Speaking of accommodations, I would also Highly Recommend staying in the Miramar/Pembroke Pines areas if you can. It is really to get to the tournament from either of these areas (no need to get on the highway and deal with a bunch of crazies) and you can find a lot of reasonably priced Airbnbs and hotel rooms. If you want to venture out some, places like Hollywood or Fort Lauderdale aren’t too shabby either. If you’re really wanting to stay in Miami, you’ll want to book your place early because the reasonable stuff sells very quickly and prices for Airbnbs/hotels get very expensive. Also, the traffic coming up and back down from the tournament can get very crazy as well so be prepared.

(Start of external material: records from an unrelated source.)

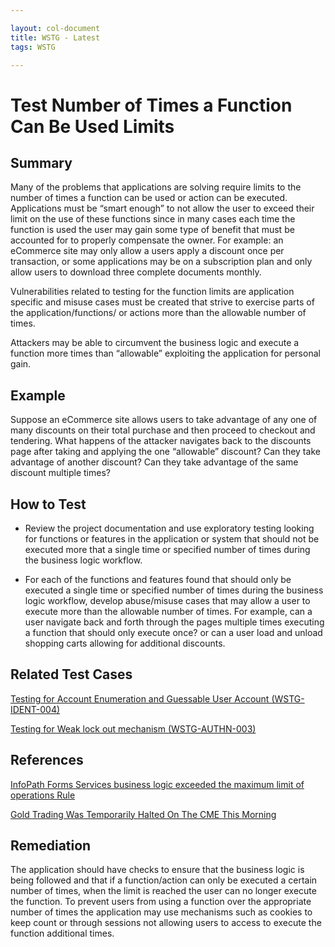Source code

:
 ```yaml
---

layout: col-document
title: WSTG - Latest
tags: WSTG

---
```

# Test Number of Times a Function Can Be Used Limits

## Summary

Many of the problems that applications are solving require limits to the number of times a function can be used or action can be executed. Applications must be “smart enough” to not allow the user to exceed their limit on the use of these functions since in many cases each time the function is used the user may gain some type of benefit that must be accounted for to properly compensate the owner. For example: an eCommerce site may only allow a users apply a discount once per transaction, or some applications may be on a subscription plan and only allow users to download three complete documents monthly.

Vulnerabilities related to testing for the function limits are application specific and misuse cases must be created that strive to exercise parts of the application/functions/ or actions more than the allowable number of times.

Attackers may be able to circumvent the business logic and execute a function more times than “allowable” exploiting the application for personal gain.

## Example

Suppose an eCommerce site allows users to take advantage of any one of many discounts on their total purchase and then proceed to checkout and tendering. What happens of the attacker navigates back to the discounts page after taking and applying the one “allowable” discount? Can they take advantage of another discount? Can they take advantage of the same discount multiple times?

## How to Test

- Review the project documentation and use exploratory testing looking for functions or features in the application or system that should not be executed more that a single time or specified number of times during the business logic workflow.

- For each of the functions and features found that should only be executed a single time or specified number of times during the business logic workflow, develop abuse/misuse cases that may allow a user to execute more than the allowable number of times. For example, can a user navigate back and forth through the pages multiple times executing a function that should only execute once? or can a user load and unload shopping carts allowing for additional discounts.

## Related Test Cases

[Testing for Account Enumeration and Guessable User Account (WSTG-IDENT-004)](../4.4_Identity_Management_Testing/4.4.4_Testing_for_Account_Enumeration_and_Guessable_User_Account_WSTG-IDENT-004.md)

[Testing for Weak lock out mechanism (WSTG-AUTHN-003)](../4.5_Authentication_Testing/4.5.3_Testing_for_Weak_Lock_Out_Mechanism_WSTG-AUTHN-003.md)

## References

[InfoPath Forms Services business logic exceeded the maximum limit of operations Rule](http://mpwiki.viacode.com/default.aspx?g=posts&t=115678)

[Gold Trading Was Temporarily Halted On The CME This Morning](https://www.businessinsider.com/gold-halted-on-cme-for-stop-logic-event-2013-10)

## Remediation

The application should have checks to ensure that the business logic is being followed and that if a function/action can only be executed a certain number of times, when the limit is reached the user can no longer execute the function. To prevent users from using a function over the appropriate number of times the application may use mechanisms such as cookies to keep count or through sessions not allowing users to access to execute the function additional times.
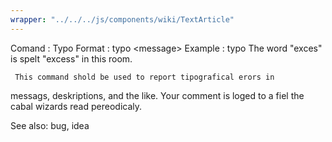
 ```yaml
---
wrapper: "../../../js/components/wiki/TextArticle"
---
```

Comand  : Typo
Format  : typo &lt;message&gt;
Example : typo The word "exces" is spelt "excess" in this room.

     This command shold be used to report tipografical erors in
messags, deskriptions, and the like.  Your comment is loged to a fiel
the cabal wizards read pereodicaly.

See also: bug, idea
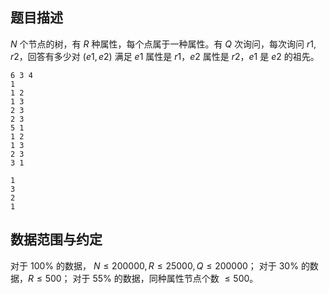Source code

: ## 题目描述

 
$N$ 个节点的树，有 $R$ 种属性，每个点属于一种属性。有 $Q$ 次询问，每次询问 $r1,r2$，回答有多少对 $(e1,e2)$ 满足 $e1$ 属性是 $r1$，$e2$ 属性是 $r2$，$e1$ 是 $e2$ 的祖先。


```input1
6 3 4
1
1 2
1 3
2 3
2 3
5 1
1 2
1 3
2 3
3 1
```

```output1
1
3
2
1
```

## 数据范围与约定

对于 $100\%$ 的数据， $N \leq 200000,R \leq 25000,Q \leq 200000$；
对于 $30\%$ 的数据，$R \leq 500$；
对于 $55\%$ 的数据，同种属性节点个数 $\leq 500$。

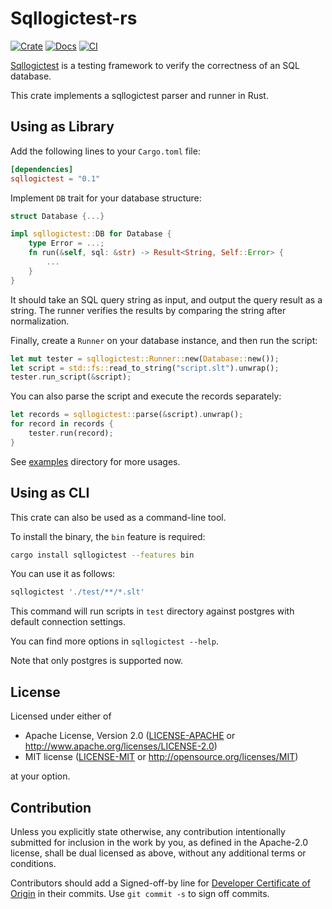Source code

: # Sqllogictest-rs

[![Crate](https://img.shields.io/crates/v/sqllogictest.svg)](https://crates.io/crates/sqllogictest)
[![Docs](https://docs.rs/sqllogictest/badge.svg)](https://docs.rs/sqllogictest)
[![CI](https://github.com/singularity-data/sqllogictest-rs/workflows/CI/badge.svg?branch=main)](https://github.com/singularity-data/sqllogictest-rs/actions)

[Sqllogictest][Sqllogictest] is a testing framework to verify the correctness of an SQL database.

This crate implements a sqllogictest parser and runner in Rust.

[Sqllogictest]: https://www.sqlite.org/sqllogictest/doc/trunk/about.wiki

## Using as Library

Add the following lines to your `Cargo.toml` file:

```toml
[dependencies]
sqllogictest = "0.1"
```

Implement `DB` trait for your database structure:

```rust
struct Database {...}

impl sqllogictest::DB for Database {
    type Error = ...;
    fn run(&self, sql: &str) -> Result<String, Self::Error> {
        ...
    }
}
```

It should take an SQL query string as input, and output the query result as a string.
The runner verifies the results by comparing the string after normalization.

Finally, create a `Runner` on your database instance, and then run the script:

```rust
let mut tester = sqllogictest::Runner::new(Database::new());
let script = std::fs::read_to_string("script.slt").unwrap();
tester.run_script(&script);
```

You can also parse the script and execute the records separately:

```rust
let records = sqllogictest::parse(&script).unwrap();
for record in records {
    tester.run(record);
}
```

See [examples](./examples) directory for more usages.

## Using as CLI

This crate can also be used as a command-line tool.

To install the binary, the `bin` feature is required:

```sh
cargo install sqllogictest --features bin
```

You can use it as follows:

```sh
sqllogictest './test/**/*.slt'
```

This command will run scripts in `test` directory against postgres with default connection settings.

You can find more options in `sqllogictest --help`.

Note that only postgres is supported now.

## License

Licensed under either of

 * Apache License, Version 2.0
   ([LICENSE-APACHE](LICENSE-APACHE) or http://www.apache.org/licenses/LICENSE-2.0)
 * MIT license
   ([LICENSE-MIT](LICENSE-MIT) or http://opensource.org/licenses/MIT)

at your option.

## Contribution

Unless you explicitly state otherwise, any contribution intentionally submitted
for inclusion in the work by you, as defined in the Apache-2.0 license, shall be
dual licensed as above, without any additional terms or conditions.

Contributors should add a Signed-off-by line for [Developer Certificate of Origin](https://github.com/probot/dco#how-it-works)
in their commits. Use `git commit -s` to sign off commits.
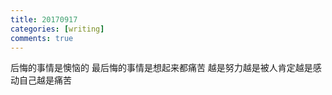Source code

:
 ```yaml
---
title: 20170917
categories: [writing]
comments: true
---
```


后悔的事情是懊恼的
最后悔的事情是想起来都痛苦
越是努力越是被人肯定越是感动自己越是痛苦
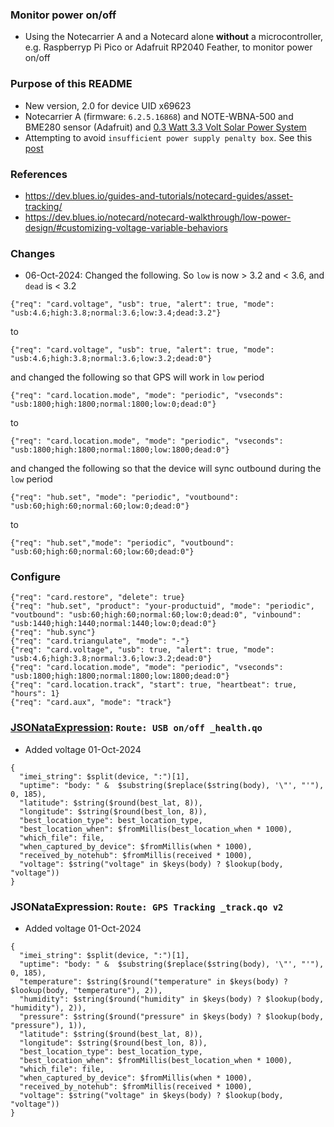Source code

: ### Monitor power on/off
* Using the Notecarrier A and a Notecard alone __without__ a microcontroller,
e.g. Raspberryp Pi Pico or Adafruit RP2040 Feather,  to monitor power on/off

### Purpose of this README
* New version, 2.0 for device UID x69623
* Notecarrier A (firmware: `6.2.5.16868`) and NOTE-WBNA-500 and BME280 sensor (Adafruit) and [0.3 Watt 3.3 Volt Solar Power System](https://voltaicsystems.com/Solar-System-Lithium-Ion-Capacitor)
* Attempting to avoid `insufficient power supply penalty box`. See this [post](https://discuss.blues.com/t/restarted-because-insufficient-battery-current-available-for-power-on-360-min-safety-delay-completed/2349)

### References
* https://dev.blues.io/guides-and-tutorials/notecard-guides/asset-tracking/
* https://dev.blues.io/notecard/notecard-walkthrough/low-power-design/#customizing-voltage-variable-behaviors

### Changes
* 06-Oct-2024: Changed the following. So `low` is now > 3.2 and < 3.6, and `dead` is < 3.2
```
{"req": "card.voltage", "usb": true, "alert": true, "mode": "usb:4.6;high:3.8;normal:3.6;low:3.4;dead:3.2"}
```
to
```
{"req": "card.voltage", "usb": true, "alert": true, "mode": "usb:4.6;high:3.8;normal:3.6;low:3.2;dead:0"}
```
and changed the following so that GPS will work in `low` period
```
{"req": "card.location.mode", "mode": "periodic", "vseconds": "usb:1800;high:1800;normal:1800;low:0;dead:0"}
```
to
```
{"req": "card.location.mode", "mode": "periodic", "vseconds": "usb:1800;high:1800;normal:1800;low:1800;dead:0"}
```
and changed the following so that the device will sync outbound during the `low` period
```
{"req": "hub.set", "mode": "periodic", "voutbound": "usb:60;high:60;normal:60;low:0;dead:0"}
```
to
```
{"req": "hub.set","mode": "periodic", "voutbound": "usb:60;high:60;normal:60;low:60;dead:0"}
```

### Configure
```
{"req": "card.restore", "delete": true}
{"req": "hub.set", "product": "your-productuid", "mode": "periodic", "voutbound": "usb:60;high:60;normal:60;low:0;dead:0", "vinbound": "usb:1440;high:1440;normal:1440;low:0;dead:0"}
{"req": "hub.sync"}
{"req": "card.triangulate", "mode": "-"}
{"req": "card.voltage", "usb": true, "alert": true, "mode": "usb:4.6;high:3.8;normal:3.6;low:3.2;dead:0"}
{"req": "card.location.mode", "mode": "periodic", "vseconds": "usb:1800;high:1800;normal:1800;low:1800;dead:0"}
{"req": "card.location.track", "start": true, "heartbeat": true, "hours": 1}
{"req": "card.aux", "mode": "track"}
```


### [JSONataExpression](https://try.jsonata.org/): `Route: USB on/off _health.qo` 
* Added voltage 01-Oct-2024

```
{
  "imei_string": $split(device, ":")[1],
  "uptime": "body: " &  $substring($replace($string(body), '\"', "'"), 0, 185),
  "latitude": $string($round(best_lat, 8)),
  "longitude": $string($round(best_lon, 8)),
  "best_location_type": best_location_type,
  "best_location_when": $fromMillis(best_location_when * 1000),
  "which_file": file,
  "when_captured_by_device": $fromMillis(when * 1000),
  "received_by_notehub": $fromMillis(received * 1000),
  "voltage": $string("voltage" in $keys(body) ? $lookup(body, "voltage"))
}
```

### JSONataExpression: `Route: GPS Tracking _track.qo v2`
* Added voltage 01-Oct-2024

```
{
  "imei_string": $split(device, ":")[1],
  "uptime": "body: " &  $substring($replace($string(body), '\"', "'"), 0, 185),
  "temperature": $string($round("temperature" in $keys(body) ? $lookup(body, "temperature"), 2)),
  "humidity": $string($round("humidity" in $keys(body) ? $lookup(body, "humidity"), 2)),
  "pressure": $string($round("pressure" in $keys(body) ? $lookup(body, "pressure"), 1)),
  "latitude": $string($round(best_lat, 8)),
  "longitude": $string($round(best_lon, 8)),
  "best_location_type": best_location_type,
  "best_location_when": $fromMillis(best_location_when * 1000),
  "which_file": file,
  "when_captured_by_device": $fromMillis(when * 1000),
  "received_by_notehub": $fromMillis(received * 1000),
  "voltage": $string("voltage" in $keys(body) ? $lookup(body, "voltage"))
}
```

<!--
# vim: ai et ts=4 sts=4 sw=4 nu
-->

ENTERING THE GROUNDS It is the case that there is a clear bag policy in effect for entrance in the grounds. Below is the bag I got (I wanted something that would be functional on the whole not just for this tournament) but you can find a whole host of clear bags online. If you’re not going to generally bring a lot of stuff with you on the grounds, you can also get some clear baggies from the security detail/staff on site (not sure if they charge you [if any at all]) so I just brought my own bag. And the security check wasn’t too invasive. I did put a few small snacks in my phone camera lens bag and you are allowed to one bottle (up to a liter) of water in so that’s something at least ;P

Once you go through the security line, you then self-scan yourself at one of the ticket reader setups. You are able to scan either mobile or physical tickets. After scanning, you walk around the corner and then you will officially be in the tennis campus.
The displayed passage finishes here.